Martin Schulz on Sunday officially became Chancellor Angela Merkel’s chief challenger in Germany’s September general election and will lay out his plans for unseating the world’s most powerful woman.
The Social Democrat, already credited with giving his ailing party a strong shot in the arm, will be anointed the leader of the Social Democratic Party (SPD) and standard bearer at a one-day congress in Berlin.
German media predicted he could garner more than 90 percent of the vote from the country’s oldest political party.
In a speech to the SPD rank and file, Schulz will attempt to harness his momentum against Merkel, whose conservatives just a few months ago had an apparently invincible lead in the polls.
Speaking on Saturday, Schulz said he hoped to win a vote of confidence with the backing of “a large majority” of party faithful.

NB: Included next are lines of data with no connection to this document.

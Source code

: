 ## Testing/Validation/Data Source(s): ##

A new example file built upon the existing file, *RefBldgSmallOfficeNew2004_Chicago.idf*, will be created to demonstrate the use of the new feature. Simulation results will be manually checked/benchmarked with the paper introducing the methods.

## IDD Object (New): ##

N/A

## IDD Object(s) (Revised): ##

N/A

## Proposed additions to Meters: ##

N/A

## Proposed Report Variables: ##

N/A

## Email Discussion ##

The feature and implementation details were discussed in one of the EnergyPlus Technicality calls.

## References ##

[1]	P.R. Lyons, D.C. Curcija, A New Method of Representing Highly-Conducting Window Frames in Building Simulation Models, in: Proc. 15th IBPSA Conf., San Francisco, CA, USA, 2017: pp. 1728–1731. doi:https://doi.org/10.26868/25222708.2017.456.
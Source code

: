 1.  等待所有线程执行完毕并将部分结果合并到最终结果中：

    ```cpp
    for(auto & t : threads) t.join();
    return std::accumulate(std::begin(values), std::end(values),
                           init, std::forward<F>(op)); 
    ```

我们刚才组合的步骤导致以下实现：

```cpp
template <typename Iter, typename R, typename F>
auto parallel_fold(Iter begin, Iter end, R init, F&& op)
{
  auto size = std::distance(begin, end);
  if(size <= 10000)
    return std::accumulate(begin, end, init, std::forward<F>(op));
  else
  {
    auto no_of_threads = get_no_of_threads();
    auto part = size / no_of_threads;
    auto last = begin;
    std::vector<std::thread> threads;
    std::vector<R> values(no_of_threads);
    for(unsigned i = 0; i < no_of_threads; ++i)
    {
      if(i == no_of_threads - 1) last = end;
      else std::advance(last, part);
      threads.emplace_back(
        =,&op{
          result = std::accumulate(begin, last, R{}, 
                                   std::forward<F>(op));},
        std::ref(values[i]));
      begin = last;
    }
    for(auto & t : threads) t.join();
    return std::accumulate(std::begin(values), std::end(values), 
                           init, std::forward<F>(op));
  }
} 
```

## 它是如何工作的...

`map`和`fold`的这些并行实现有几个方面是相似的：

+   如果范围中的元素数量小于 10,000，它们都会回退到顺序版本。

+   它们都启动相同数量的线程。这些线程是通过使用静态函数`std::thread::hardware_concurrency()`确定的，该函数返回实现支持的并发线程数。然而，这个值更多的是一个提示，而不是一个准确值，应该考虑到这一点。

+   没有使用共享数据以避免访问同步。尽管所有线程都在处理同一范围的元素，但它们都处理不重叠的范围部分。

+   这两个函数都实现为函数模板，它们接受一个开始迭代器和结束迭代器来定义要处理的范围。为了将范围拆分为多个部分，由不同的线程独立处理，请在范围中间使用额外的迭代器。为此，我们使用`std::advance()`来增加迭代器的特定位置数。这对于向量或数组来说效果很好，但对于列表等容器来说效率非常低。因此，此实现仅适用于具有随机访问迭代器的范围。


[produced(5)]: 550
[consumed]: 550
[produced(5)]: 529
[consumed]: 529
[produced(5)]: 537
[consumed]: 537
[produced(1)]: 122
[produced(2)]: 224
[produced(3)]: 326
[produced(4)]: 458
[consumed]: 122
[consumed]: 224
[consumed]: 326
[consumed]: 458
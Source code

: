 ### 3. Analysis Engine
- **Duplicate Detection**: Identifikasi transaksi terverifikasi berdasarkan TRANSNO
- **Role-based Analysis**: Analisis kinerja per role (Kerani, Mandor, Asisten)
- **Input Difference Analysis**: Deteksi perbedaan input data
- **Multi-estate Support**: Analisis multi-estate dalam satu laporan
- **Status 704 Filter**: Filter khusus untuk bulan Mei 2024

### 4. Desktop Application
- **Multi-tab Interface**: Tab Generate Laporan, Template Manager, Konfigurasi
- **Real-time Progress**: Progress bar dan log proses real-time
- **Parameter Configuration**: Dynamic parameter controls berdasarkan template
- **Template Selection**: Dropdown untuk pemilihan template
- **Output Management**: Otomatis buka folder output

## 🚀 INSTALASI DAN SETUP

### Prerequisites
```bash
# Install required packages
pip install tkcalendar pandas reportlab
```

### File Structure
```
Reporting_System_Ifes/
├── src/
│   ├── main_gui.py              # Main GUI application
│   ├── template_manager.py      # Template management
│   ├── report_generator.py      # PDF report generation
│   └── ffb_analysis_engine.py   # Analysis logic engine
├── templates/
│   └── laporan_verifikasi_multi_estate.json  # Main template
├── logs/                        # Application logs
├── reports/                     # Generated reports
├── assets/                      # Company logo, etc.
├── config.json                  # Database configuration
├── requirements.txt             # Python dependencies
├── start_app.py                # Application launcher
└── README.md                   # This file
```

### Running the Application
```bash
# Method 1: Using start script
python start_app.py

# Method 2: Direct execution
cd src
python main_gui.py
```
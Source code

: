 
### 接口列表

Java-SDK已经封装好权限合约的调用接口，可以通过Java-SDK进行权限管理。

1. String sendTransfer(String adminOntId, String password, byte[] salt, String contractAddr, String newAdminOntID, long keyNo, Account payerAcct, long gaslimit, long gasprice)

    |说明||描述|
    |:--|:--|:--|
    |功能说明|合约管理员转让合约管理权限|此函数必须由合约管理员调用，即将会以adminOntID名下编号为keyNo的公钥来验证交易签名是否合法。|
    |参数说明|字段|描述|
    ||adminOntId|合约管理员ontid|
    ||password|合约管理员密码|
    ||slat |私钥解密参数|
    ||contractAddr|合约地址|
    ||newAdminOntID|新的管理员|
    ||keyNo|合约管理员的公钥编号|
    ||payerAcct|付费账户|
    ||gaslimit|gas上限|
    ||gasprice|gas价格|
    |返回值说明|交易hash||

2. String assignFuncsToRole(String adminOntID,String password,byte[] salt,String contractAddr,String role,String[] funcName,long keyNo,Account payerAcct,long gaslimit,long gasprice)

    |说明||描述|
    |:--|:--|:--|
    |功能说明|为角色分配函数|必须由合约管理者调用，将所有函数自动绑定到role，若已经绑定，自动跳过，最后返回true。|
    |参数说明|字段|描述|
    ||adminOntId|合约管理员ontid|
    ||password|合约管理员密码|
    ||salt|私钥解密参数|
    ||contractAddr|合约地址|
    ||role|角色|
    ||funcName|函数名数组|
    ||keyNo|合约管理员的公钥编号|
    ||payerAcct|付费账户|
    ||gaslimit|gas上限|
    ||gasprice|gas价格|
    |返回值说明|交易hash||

His decision to leave the European Parliament, which he headed for five years, and be a candidate to lead Germany has given the Social Democrats a new lease of life since party leader Sigmar Gabriel asked him to take the reins in January.
“It’s been encouraging to see in the last few weeks that people are hopeful again that the Social Democrats have a shot,” Schulz told Berlin public radio RBB this week.
Opinion surveys have recorded a 10-point jump for the SPD in recent weeks and some polls put it ahead of the conservative bloc of Merkel, who is trying to win a fourth term.
The congress will fire the starting gun for the national election campaign and the race for three state polls, the first of which will be held in Saarland on the French border, on March 26.